(Data items)
........
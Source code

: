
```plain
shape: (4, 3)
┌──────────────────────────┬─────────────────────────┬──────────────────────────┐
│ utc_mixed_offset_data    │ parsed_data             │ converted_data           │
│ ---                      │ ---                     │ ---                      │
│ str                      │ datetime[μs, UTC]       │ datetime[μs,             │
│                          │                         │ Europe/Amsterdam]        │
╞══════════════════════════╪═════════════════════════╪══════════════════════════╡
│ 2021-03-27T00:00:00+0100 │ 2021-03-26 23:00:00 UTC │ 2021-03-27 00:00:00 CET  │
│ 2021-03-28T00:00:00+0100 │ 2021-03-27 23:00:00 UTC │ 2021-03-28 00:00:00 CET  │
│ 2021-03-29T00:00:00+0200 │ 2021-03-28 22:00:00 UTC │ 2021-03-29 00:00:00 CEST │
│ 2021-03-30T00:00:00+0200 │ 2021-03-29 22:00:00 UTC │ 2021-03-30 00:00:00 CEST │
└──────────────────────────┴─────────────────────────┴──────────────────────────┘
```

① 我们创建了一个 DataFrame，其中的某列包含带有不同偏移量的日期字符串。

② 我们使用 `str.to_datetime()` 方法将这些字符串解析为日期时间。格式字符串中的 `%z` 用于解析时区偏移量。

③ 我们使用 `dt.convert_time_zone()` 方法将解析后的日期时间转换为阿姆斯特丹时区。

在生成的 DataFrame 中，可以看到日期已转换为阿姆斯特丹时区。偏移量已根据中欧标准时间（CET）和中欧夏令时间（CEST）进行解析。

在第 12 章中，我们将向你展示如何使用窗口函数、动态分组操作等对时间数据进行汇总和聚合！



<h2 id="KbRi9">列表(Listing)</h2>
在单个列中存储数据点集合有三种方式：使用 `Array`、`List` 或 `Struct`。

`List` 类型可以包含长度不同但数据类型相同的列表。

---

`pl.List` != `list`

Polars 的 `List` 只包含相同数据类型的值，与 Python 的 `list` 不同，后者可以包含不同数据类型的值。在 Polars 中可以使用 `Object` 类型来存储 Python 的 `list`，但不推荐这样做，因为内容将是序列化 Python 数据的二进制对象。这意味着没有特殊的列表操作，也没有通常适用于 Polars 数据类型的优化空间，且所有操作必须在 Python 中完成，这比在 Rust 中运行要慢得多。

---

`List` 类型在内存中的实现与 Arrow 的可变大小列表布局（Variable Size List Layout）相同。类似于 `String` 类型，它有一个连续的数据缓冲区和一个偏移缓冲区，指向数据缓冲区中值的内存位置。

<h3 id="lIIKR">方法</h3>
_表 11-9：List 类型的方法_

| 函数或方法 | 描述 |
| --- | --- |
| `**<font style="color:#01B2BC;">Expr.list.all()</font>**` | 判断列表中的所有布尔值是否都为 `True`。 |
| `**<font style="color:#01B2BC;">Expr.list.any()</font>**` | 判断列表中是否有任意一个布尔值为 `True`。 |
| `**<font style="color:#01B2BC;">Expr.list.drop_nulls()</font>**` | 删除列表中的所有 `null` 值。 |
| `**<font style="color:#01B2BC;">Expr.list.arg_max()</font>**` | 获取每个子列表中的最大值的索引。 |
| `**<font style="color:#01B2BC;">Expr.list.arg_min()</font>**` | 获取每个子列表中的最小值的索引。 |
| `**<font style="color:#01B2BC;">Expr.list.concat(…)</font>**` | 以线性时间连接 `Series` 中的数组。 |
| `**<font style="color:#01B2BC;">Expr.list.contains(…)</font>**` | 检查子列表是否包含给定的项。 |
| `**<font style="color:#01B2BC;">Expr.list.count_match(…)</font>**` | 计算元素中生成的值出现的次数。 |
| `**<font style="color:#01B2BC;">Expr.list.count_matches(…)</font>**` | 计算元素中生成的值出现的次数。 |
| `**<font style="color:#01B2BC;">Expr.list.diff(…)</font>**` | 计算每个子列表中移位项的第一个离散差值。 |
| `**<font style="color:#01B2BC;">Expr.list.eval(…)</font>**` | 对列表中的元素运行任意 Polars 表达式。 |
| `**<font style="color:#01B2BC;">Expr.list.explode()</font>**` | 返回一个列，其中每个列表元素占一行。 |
........
▶ [What is needed]: From the opening line of the data above through the line holding "类型在内存中的实现与 Arrow 的可变大小列表布局（Variable", give every line again exactly as it stands.

▶ [Output for this exercise]:
Source code

:
```plain
shape: (4, 3)
┌──────────────────────────┬─────────────────────────┬──────────────────────────┐
│ utc_mixed_offset_data    │ parsed_data             │ converted_data           │
│ ---                      │ ---                     │ ---                      │
│ str                      │ datetime[μs, UTC]       │ datetime[μs,             │
│                          │                         │ Europe/Amsterdam]        │
╞══════════════════════════╪═════════════════════════╪══════════════════════════╡
│ 2021-03-27T00:00:00+0100 │ 2021-03-26 23:00:00 UTC │ 2021-03-27 00:00:00 CET  │
│ 2021-03-28T00:00:00+0100 │ 2021-03-27 23:00:00 UTC │ 2021-03-28 00:00:00 CET  │
│ 2021-03-29T00:00:00+0200 │ 2021-03-28 22:00:00 UTC │ 2021-03-29 00:00:00 CEST │
│ 2021-03-30T00:00:00+0200 │ 2021-03-29 22:00:00 UTC │ 2021-03-30 00:00:00 CEST │
└──────────────────────────┴─────────────────────────┴──────────────────────────┘
```

① 我们创建了一个 DataFrame，其中的某列包含带有不同偏移量的日期字符串。

② 我们使用 `str.to_datetime()` 方法将这些字符串解析为日期时间。格式字符串中的 `%z` 用于解析时区偏移量。

③ 我们使用 `dt.convert_time_zone()` 方法将解析后的日期时间转换为阿姆斯特丹时区。

在生成的 DataFrame 中，可以看到日期已转换为阿姆斯特丹时区。偏移量已根据中欧标准时间（CET）和中欧夏令时间（CEST）进行解析。

在第 12 章中，我们将向你展示如何使用窗口函数、动态分组操作等对时间数据进行汇总和聚合！



<h2 id="KbRi9">列表(Listing)</h2>
在单个列中存储数据点集合有三种方式：使用 `Array`、`List` 或 `Struct`。

`List` 类型可以包含长度不同但数据类型相同的列表。

---

`pl.List` != `list`

Polars 的 `List` 只包含相同数据类型的值，与 Python 的 `list` 不同，后者可以包含不同数据类型的值。在 Polars 中可以使用 `Object` 类型来存储 Python 的 `list`，但不推荐这样做，因为内容将是序列化 Python 数据的二进制对象。这意味着没有特殊的列表操作，也没有通常适用于 Polars 数据类型的优化空间，且所有操作必须在 Python 中完成，这比在 Rust 中运行要慢得多。

---

`List` 类型在内存中的实现与 Arrow 的可变大小列表布局（Variable Size List Layout）相同。类似于 `String` 类型，它有一个连续的数据缓冲区和一个偏移缓冲区，指向数据缓冲区中值的内存位置。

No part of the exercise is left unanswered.